Provided data:
Segment Open
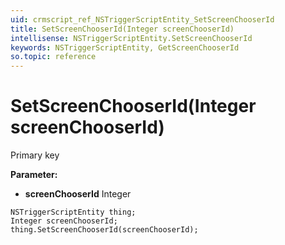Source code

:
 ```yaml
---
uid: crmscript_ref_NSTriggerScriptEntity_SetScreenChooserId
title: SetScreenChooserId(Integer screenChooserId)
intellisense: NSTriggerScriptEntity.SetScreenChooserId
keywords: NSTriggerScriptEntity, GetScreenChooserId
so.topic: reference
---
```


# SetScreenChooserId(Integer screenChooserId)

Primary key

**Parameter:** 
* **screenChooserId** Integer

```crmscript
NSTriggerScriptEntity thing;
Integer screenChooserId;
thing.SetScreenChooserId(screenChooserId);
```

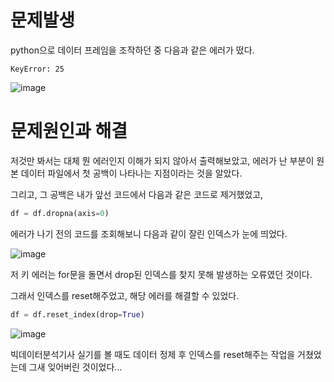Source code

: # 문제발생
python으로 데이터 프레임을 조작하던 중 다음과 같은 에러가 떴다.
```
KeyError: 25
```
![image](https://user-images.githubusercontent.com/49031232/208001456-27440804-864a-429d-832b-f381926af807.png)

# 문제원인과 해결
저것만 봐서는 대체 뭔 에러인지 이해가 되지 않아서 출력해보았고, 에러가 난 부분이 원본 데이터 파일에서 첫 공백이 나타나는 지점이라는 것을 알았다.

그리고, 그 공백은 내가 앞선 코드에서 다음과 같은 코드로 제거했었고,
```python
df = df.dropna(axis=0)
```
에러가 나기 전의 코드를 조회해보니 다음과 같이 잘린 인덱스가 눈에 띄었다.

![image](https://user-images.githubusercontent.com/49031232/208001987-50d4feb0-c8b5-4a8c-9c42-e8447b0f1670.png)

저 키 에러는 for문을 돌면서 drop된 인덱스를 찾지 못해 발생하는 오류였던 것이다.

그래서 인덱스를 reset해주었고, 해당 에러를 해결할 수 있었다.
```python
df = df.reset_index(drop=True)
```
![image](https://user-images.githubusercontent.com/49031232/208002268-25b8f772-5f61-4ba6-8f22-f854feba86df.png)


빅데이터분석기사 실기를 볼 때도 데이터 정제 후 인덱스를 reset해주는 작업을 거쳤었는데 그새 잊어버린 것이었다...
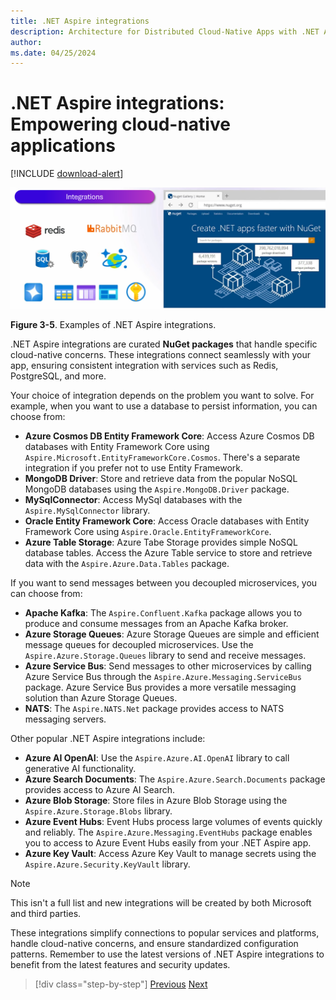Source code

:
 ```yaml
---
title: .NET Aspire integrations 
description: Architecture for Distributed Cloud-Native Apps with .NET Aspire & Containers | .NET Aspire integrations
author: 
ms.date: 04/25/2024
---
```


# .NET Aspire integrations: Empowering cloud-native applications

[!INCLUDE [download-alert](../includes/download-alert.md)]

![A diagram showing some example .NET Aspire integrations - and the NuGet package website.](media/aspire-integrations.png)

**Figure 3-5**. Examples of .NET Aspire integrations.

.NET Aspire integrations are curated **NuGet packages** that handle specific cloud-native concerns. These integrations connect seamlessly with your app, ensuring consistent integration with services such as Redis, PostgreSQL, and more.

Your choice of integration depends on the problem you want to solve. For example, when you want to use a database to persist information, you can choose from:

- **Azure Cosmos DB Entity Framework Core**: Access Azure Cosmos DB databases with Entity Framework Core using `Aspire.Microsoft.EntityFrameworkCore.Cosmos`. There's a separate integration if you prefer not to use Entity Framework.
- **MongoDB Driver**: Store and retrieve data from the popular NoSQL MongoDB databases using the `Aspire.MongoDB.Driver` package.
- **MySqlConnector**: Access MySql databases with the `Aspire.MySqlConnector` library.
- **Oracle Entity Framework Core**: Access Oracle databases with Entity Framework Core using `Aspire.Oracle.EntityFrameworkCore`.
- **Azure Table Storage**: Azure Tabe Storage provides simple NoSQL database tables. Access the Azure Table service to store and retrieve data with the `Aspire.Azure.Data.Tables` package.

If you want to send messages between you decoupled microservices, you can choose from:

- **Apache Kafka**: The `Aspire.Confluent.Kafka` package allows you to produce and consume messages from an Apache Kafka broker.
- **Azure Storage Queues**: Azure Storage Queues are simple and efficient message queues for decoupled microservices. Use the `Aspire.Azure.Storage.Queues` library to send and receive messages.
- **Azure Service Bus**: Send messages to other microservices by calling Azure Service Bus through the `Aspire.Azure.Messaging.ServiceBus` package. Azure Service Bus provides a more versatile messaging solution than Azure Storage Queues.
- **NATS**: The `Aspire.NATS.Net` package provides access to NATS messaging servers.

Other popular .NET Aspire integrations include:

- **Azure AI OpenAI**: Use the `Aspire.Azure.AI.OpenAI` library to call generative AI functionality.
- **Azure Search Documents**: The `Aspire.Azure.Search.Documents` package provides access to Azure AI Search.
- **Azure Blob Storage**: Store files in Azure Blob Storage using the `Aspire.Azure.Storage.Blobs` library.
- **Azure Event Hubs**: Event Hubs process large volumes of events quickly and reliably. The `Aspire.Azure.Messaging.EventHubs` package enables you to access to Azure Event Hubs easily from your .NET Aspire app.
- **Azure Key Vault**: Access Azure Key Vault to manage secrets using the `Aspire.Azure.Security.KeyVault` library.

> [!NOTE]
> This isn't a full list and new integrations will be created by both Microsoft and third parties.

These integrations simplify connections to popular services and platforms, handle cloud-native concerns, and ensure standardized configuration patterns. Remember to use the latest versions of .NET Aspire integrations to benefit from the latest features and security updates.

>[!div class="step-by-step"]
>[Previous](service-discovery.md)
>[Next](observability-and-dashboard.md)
Segment Closed
Task prompt: Above are some entries. Restate word for word the lines from the one holding "저 키 에러는 for문을" through the one holding "PostgreSQL, and more.", but not the pictures.

Exercise response:
저 키 에러는 for문을 돌면서 drop된 인덱스를 찾지 못해 발생하는 오류였던 것이다.

그래서 인덱스를 reset해주었고, 해당 에러를 해결할 수 있었다.
```python
df = df.reset_index(drop=True)
```
![image](https://user-images.githubusercontent.com/49031232/208002268-25b8f772-5f61-4ba6-8f22-f854feba86df.png)


빅데이터분석기사 실기를 볼 때도 데이터 정제 후 인덱스를 reset해주는 작업을 거쳤었는데 그새 잊어버린 것이었다...
Source code

:
 ```yaml
---
title: .NET Aspire integrations 
description: Architecture for Distributed Cloud-Native Apps with .NET Aspire & Containers | .NET Aspire integrations
author: 
ms.date: 04/25/2024
---
```


# .NET Aspire integrations: Empowering cloud-native applications

[!INCLUDE [download-alert](../includes/download-alert.md)]

![A diagram showing some example .NET Aspire integrations - and the NuGet package website.](media/aspire-integrations.png)

**Figure 3-5**. Examples of .NET Aspire integrations.

.NET Aspire integrations are curated **NuGet packages** that handle specific cloud-native concerns. These integrations connect seamlessly with your app, ensuring consistent integration with services such as Redis, PostgreSQL, and more.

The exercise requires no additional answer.